THE DATA:

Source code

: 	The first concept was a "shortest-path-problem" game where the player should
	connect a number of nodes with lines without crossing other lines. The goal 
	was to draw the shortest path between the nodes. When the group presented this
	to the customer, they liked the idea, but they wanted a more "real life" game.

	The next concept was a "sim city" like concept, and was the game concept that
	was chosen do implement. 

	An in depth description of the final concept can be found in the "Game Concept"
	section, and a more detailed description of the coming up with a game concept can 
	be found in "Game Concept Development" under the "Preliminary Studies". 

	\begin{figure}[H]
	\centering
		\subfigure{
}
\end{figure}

==

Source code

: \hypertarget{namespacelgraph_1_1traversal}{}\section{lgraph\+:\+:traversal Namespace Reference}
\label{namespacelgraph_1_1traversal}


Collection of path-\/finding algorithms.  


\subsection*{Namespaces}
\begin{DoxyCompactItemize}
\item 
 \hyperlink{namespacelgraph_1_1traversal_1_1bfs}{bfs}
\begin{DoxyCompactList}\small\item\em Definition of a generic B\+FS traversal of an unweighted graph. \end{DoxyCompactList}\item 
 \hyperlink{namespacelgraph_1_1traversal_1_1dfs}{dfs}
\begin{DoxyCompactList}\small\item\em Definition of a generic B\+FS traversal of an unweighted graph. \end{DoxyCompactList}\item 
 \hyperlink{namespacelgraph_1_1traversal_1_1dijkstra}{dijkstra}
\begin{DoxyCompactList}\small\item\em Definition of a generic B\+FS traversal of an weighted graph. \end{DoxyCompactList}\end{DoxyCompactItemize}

...

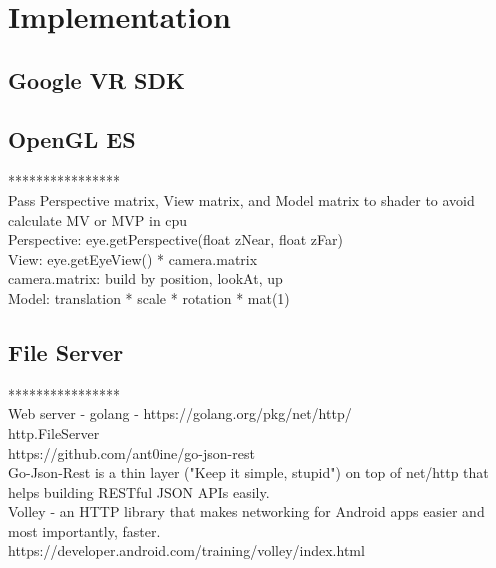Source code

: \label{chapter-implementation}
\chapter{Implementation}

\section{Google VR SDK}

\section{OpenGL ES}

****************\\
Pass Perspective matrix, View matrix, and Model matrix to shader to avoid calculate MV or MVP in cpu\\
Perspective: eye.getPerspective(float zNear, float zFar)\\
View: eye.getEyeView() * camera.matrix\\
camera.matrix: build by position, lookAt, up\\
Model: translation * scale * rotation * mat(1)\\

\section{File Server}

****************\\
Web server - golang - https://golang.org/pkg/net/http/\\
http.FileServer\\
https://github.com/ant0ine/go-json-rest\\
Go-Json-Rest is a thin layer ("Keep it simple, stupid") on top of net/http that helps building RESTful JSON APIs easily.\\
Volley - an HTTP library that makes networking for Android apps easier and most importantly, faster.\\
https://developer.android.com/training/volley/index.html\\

WHAT THE TASK ASKS: Where the listing above has a line with "https://github.com/ant0ine/go-json-rest\\", start there, and output every line exactly through the line with "https://developer.android.com/training/volley/index.html\\", which is also included.

EXPECTED ANSWER:
https://github.com/ant0ine/go-json-rest\\
Go-Json-Rest is a thin layer ("Keep it simple, stupid") on top of net/http that helps building RESTful JSON APIs easily.\\
Volley - an HTTP library that makes networking for Android apps easier and most importantly, faster.\\
https://developer.android.com/training/volley/index.html\\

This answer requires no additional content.